As well as blocking incoming connections, the suite enables you to monitor bandwidth usage, throttling some apps to make more bandwidth available to key applications. The traffic management functions go down to port number, program, and process.
The monitor is always on and it tracks all activity on your computer, looking for suspicious anything suspicious. Like TinyWall, the firewall functions of GlassWire are actually just a management interface to the native Windows Defender.
Privatefirewall is a product of Privacyware. The company’s feature product is ThreatSentry, a security system designed for business networks. The company is not so interested in Privatefirewall anymore and it doesn’t even mention the product on its own website. However, you can download it for free from software distributors, such as CNet, and Softpedia. The program will run on Windows from XP up to 8.1 – there isn’t a version for Windows 10.
As well as being a firewall, this utility is a host-based intrusion detection system. It examines the log files on your computer to look for worrying events. It will also protect those log files from unauthorized alteration or deletion, which is a track-covering trick that some malware uses.

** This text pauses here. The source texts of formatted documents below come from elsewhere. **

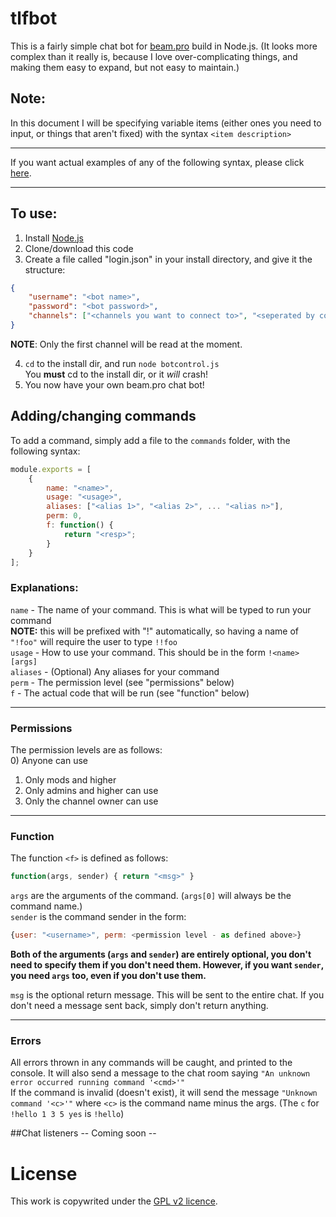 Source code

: # tlfbot

This is a fairly simple chat bot for [beam.pro](http://beam.pro) build in Node.js. (It looks more complex than it really is, because I love over-complicating things, and making them easy to expand, but not easy to maintain.)

## Note:
In this document I will be specifying variable items (either ones you need to input, or things that aren't fixed) with the syntax `<item description>`

---

If you want actual examples of any of the following syntax, please click [here](https://github.com/thislooksfun/tlfbot/blob/master/Examples.md).

---

## To use:
1. Install [Node.js](https://nodejs.org/)
2. Clone/download this code
3. Create a file called "login.json" in your install directory, and give it the structure:
```json
{
	"username": "<bot name>",
	"password": "<bot password>",
	"channels": ["<channels you want to connect to>", "<seperated by commas>"]
}
```
**NOTE**: Only the first channel will be read at the moment.

4. `cd` to the install dir, and run `node botcontrol.js`  
You **must** cd to the install dir, or it *will* crash!
5. You now have your own beam.pro chat bot!

## Adding/changing commands
To add a command, simply add a file to the `commands` folder, with the following syntax:
```js
module.exports = [
	{
		name: "<name>",
		usage: "<usage>",
		aliases: ["<alias 1>", "<alias 2>", ... "<alias n>"],
		perm: 0,
		f: function() {
			return "<resp>";
		}
	}
];
```
### Explanations:
`name` - The name of your command. This is what will be typed to run your command  
**NOTE:** this will be prefixed with "!" automatically, so having a name of `"!foo"` will require the user to type `!!foo`  
`usage` - How to use your command. This should be in the form `!<name> [args]`  
`aliases` - (Optional) Any aliases for your command  
`perm` - The permission level (see "permissions" below)  
`f` - The actual code that will be run (see "function" below)

---

### Permissions
The permission levels are as follows:  
0) Anyone can use  
1) Only mods and higher  
2) Only admins and higher can use  
3) Only the channel owner can use

---

### Function
The function `<f>` is defined as follows:
```js
function(args, sender) { return "<msg>" }
```
`args` are the arguments of the command. (`args[0]` will always be the command name.)  
`sender` is the command sender in the form:
```js
{user: "<username>", perm: <permission level - as defined above>}
```
**Both of the arguments (`args` and `sender`) are entirely optional, you don't need to specify them if you don't need them. However, if you want `sender`, you need `args` too, even if you don't use them.**

`msg` is the optional return message. This will be sent to the entire chat. If you don't need a message sent back, simply don't return anything.

---

### Errors
All errors thrown in any commands will be caught, and printed to the console. It will also send a message to the chat room saying `"An unknown error occurred running command '<cmd>'"`  
If the command is invalid (doesn't exist), it will send the message `"Unknown command '<c>'"` where `<c>` is the command name minus the args. (The `c` for `!hello 1 3 5 yes` is `!hello`)

##Chat listeners
-- Coming soon --

# License
This work is copywrited under the [GPL v2 licence](https://github.com/thislooksfun/tlfbot/blob/master/LICENSE).
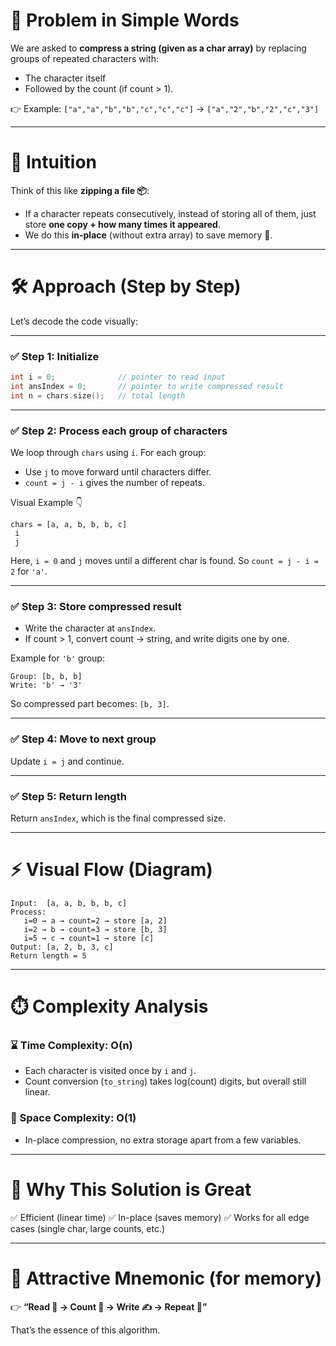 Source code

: 

# 🔹 Problem in Simple Words

We are asked to **compress a string (given as a char array)** by replacing groups of repeated characters with:

* The character itself
* Followed by the count (if count > 1).

👉 Example:
`["a","a","b","b","c","c","c"]` → `["a","2","b","2","c","3"]`

---

# 🎯 Intuition

Think of this like **zipping a file 📦**:

* If a character repeats consecutively, instead of storing all of them, just store **one copy + how many times it appeared**.
* We do this **in-place** (without extra array) to save memory 💾.

---

# 🛠️ Approach (Step by Step)

Let’s decode the code visually:

---

### ✅ Step 1: Initialize

```cpp
int i = 0;              // pointer to read input
int ansIndex = 0;       // pointer to write compressed result
int n = chars.size();   // total length
```

---

### ✅ Step 2: Process each group of characters

We loop through `chars` using `i`. For each group:

* Use `j` to move forward until characters differ.
* `count = j - i` gives the number of repeats.

Visual Example 👇

```
chars = [a, a, b, b, b, c]
 i
 j
```

Here, `i = 0` and `j` moves until a different char is found.
So `count = j - i = 2` for `'a'`.

---

### ✅ Step 3: Store compressed result

* Write the character at `ansIndex`.
* If count > 1, convert count → string, and write digits one by one.

Example for `'b'` group:

```
Group: [b, b, b]
Write: 'b' → '3'
```

So compressed part becomes: `[b, 3]`.

---

### ✅ Step 4: Move to next group

Update `i = j` and continue.

---

### ✅ Step 5: Return length

Return `ansIndex`, which is the final compressed size.

---

# ⚡ Visual Flow (Diagram)

```
Input:  [a, a, b, b, b, c]
Process:
   i=0 → a → count=2 → store [a, 2]
   i=2 → b → count=3 → store [b, 3]
   i=5 → c → count=1 → store [c]
Output: [a, 2, b, 3, c]
Return length = 5
```

---

# ⏱️ Complexity Analysis

### ⌛ Time Complexity: **O(n)**

* Each character is visited once by `i` and `j`.
* Count conversion (`to_string`) takes log(count) digits, but overall still linear.

### 💾 Space Complexity: **O(1)**

* In-place compression, no extra storage apart from a few variables.

---

# 🌟 Why This Solution is Great

✅ Efficient (linear time)
✅ In-place (saves memory)
✅ Works for all edge cases (single char, large counts, etc.)

---

# 🎨 Attractive Mnemonic (for memory)

👉 **“Read 👀 → Count 🔢 → Write ✍ → Repeat 🔁”**

That’s the essence of this algorithm.


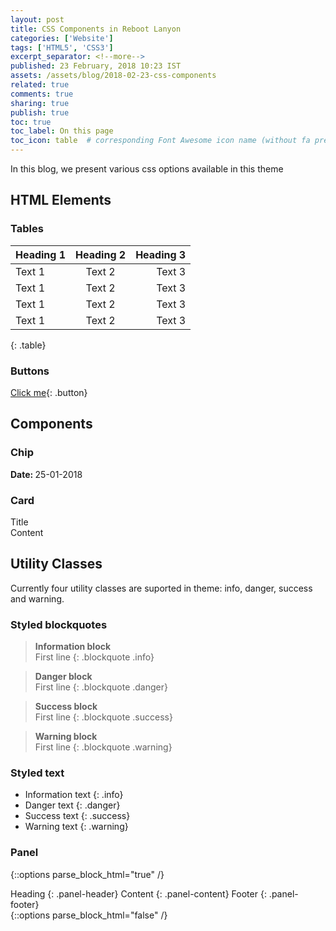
 ```yaml
---
layout: post
title: CSS Components in Reboot Lanyon
categories: ['Website']
tags: ['HTML5', 'CSS3']
excerpt_separator: <!--more-->
published: 23 February, 2018 10:23 IST
assets: /assets/blog/2018-02-23-css-components
related: true
comments: true
sharing: true
publish: true
toc: true
toc_label: On this page
toc_icon: table  # corresponding Font Awesome icon name (without fa prefix)
---
```


In this blog, we present various css options available in this theme <!--more-->

## HTML Elements

### Tables

| Heading 1 | Heading 2 | Heading 3 |
| --------- |:---------:| ---------:|
| Text 1 | Text 2 | Text 3 |
| Text 1 | Text 2 | Text 3 |
| Text 1 | Text 2 | Text 3 |
| Text 1 | Text 2 | Text 3 |
{: .table}

### Buttons

[Click me](){: .button}

## Components

### Chip

<span class="chip">
    <span class="chip-content">
        <b>Date: </b> 25-01-2018
    </span>
</span>

### Card

<div class="card">
    <div class="card-content">
        <div class="card-title">Title</div>
        <div class="card-details">
        Content
        </div>
    </div>
</div>

## Utility Classes

Currently four utility classes are suported in theme: info, danger, success and warning.

### Styled blockquotes

> **Information block**  
> First line
{: .blockquote .info}

> **Danger block**  
> First line
{: .blockquote .danger}

> **Success block**  
> First line
{: .blockquote .success}

> **Warning block**  
> First line
{: .blockquote .warning}

### Styled text

- Information text
{: .info}
- Danger text
{: .danger}
- Success text
{: .success}
- Warning text
{: .warning}

### Panel

{::options parse_block_html="true" /}
<div class="panel">
Heading
{: .panel-header}
Content
{: .panel-content}
Footer
{: .panel-footer}
</div>
{::options parse_block_html="false" /}
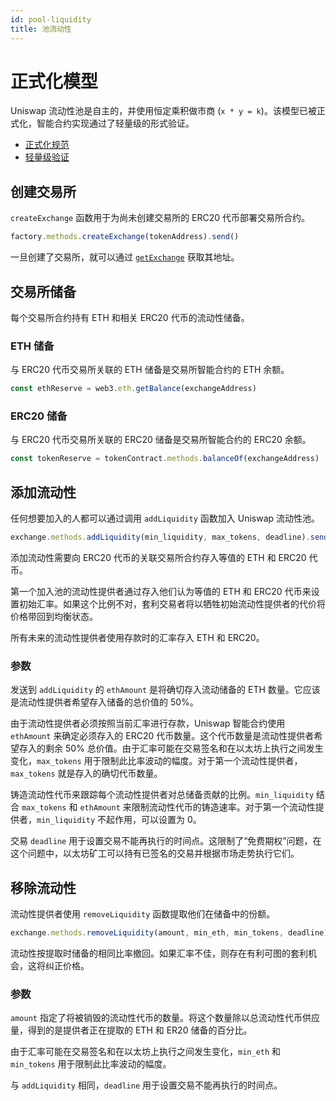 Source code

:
```yaml
---
id: pool-liquidity
title: 池流动性
---
```


# 正式化模型

Uniswap 流动性池是自主的，并使用恒定乘积做市商 (`x * y = k`)。该模型已被正式化，智能合约实现通过了轻量级的形式验证。

- [正式化规范](https://github.com/runtimeverification/verified-smart-contracts/blob/uniswap/uniswap/x-y-k.pdf)
- [轻量级验证](https://github.com/runtimeverification/verified-smart-contracts/tree/uniswap/uniswap/results)

## 创建交易所

`createExchange` 函数用于为尚未创建交易所的 ERC20 代币部署交易所合约。

```javascript
factory.methods.createExchange(tokenAddress).send()
```

一旦创建了交易所，就可以通过 [`getExchange`](connect-to-uniswap/#get-exchange-address) 获取其地址。

## 交易所储备

每个交易所合约持有 ETH 和相关 ERC20 代币的流动性储备。

### ETH 储备

与 ERC20 代币交易所关联的 ETH 储备是交易所智能合约的 ETH 余额。

```javascript
const ethReserve = web3.eth.getBalance(exchangeAddress)
```

### ERC20 储备

与 ERC20 代币交易所关联的 ERC20 储备是交易所智能合约的 ERC20 余额。

```javascript
const tokenReserve = tokenContract.methods.balanceOf(exchangeAddress)
```

## 添加流动性

任何想要加入的人都可以通过调用 `addLiquidity` 函数加入 Uniswap 流动性池。

```javascript
exchange.methods.addLiquidity(min_liquidity, max_tokens, deadline).send({ value: ethAmount })
```

添加流动性需要向 ERC20 代币的关联交易所合约存入等值的 ETH 和 ERC20 代币。

第一个加入池的流动性提供者通过存入他们认为等值的 ETH 和 ERC20 代币来设置初始汇率。如果这个比例不对，套利交易者将以牺牲初始流动性提供者的代价将价格带回到均衡状态。

所有未来的流动性提供者使用存款时的汇率存入 ETH 和 ERC20。

### 参数

发送到 `addLiquidity` 的 `ethAmount` 是将确切存入流动储备的 ETH 数量。它应该是流动性提供者希望存入储备的总价值的 50%。

由于流动性提供者必须按照当前汇率进行存款，Uniswap 智能合约使用 `ethAmount` 来确定必须存入的 ERC20 代币数量。这个代币数量是流动性提供者希望存入的剩余 50% 总价值。由于汇率可能在交易签名和在以太坊上执行之间发生变化，`max_tokens` 用于限制此比率波动的幅度。对于第一个流动性提供者，`max_tokens` 就是存入的确切代币数量。

铸造流动性代币来跟踪每个流动性提供者对总储备贡献的比例。`min_liquidity` 结合 `max_tokens` 和 `ethAmount` 来限制流动性代币的铸造速率。对于第一个流动性提供者，`min_liquidity` 不起作用，可以设置为 0。

交易 `deadline` 用于设置交易不能再执行的时间点。这限制了“免费期权”问题，在这个问题中，以太坊矿工可以持有已签名的交易并根据市场走势执行它们。

## 移除流动性

流动性提供者使用 `removeLiquidity` 函数提取他们在储备中的份额。

```javascript
exchange.methods.removeLiquidity(amount, min_eth, min_tokens, deadline).send()
```

流动性按提取时储备的相同比率撤回。如果汇率不佳，则存在有利可图的套利机会，这将纠正价格。

### 参数

`amount` 指定了将被销毁的流动性代币的数量。将这个数量除以总流动性代币供应量，得到的是提供者正在提取的 ETH 和 ER20 储备的百分比。

由于汇率可能在交易签名和在以太坊上执行之间发生变化，`min_eth` 和 `min_tokens` 用于限制此比率波动的幅度。

与 `addLiquidity` 相同，`deadline` 用于设置交易不能再执行的时间点。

The regular firewall features of this suite include whitelisting and blacklisting functions, as well as content privacy controls such as text copy shutdown and clipboard monitoring. The interface for the firewall is a popup context menu that you activate by right-clicking on the program icon in the system tray.
The tool will also monitor email activity, disable infected or banned websites from loading, and block internet activity from a specified address.
9. OpenDNS Home
OpenDNS is a business network security system that also has a free Home edition. This firewall covers all of the internet-active devices in your home, including DVRs and smart TVs, computers, tablets, and smartphones. It’s a great choice for families because it includes parental controls.
This system is cloud-based, so you don’t have to install any software. Instead, the service changes your router settings to channel all of your internet traffic through the OpenDNS server. This is what the industry calls an “edge service” and it will also protect you from other hacker actions, such as DDoS attacks.
Do I need a third-party firewall?
Businesses religiously install firewalls to protect their resources from attack (see Best Web Application Firewalls), but the general public has become less interested in this form of protection. A big reason for this complacency is that protection is often built in to devices.
At home, wifi routers offer protection against attack from the internet in the form of a hardware firewall. However, the advent of Trojans means that this incoming connection request block is no longer enough; Trojans will open up outgoing connections back to base and invite in other viruses.
Popular operating systems often come with their own software firewall, such as Windows Defender in newer versions of Windows. However, this is a rudimentary firewall that could do with a lot more options, which you get with third-party firewalls.
Note that if you do have firewalls built in to your router or operating system, you need to make sure they’re enabled. A disabled firewall is as useless as not having one at all.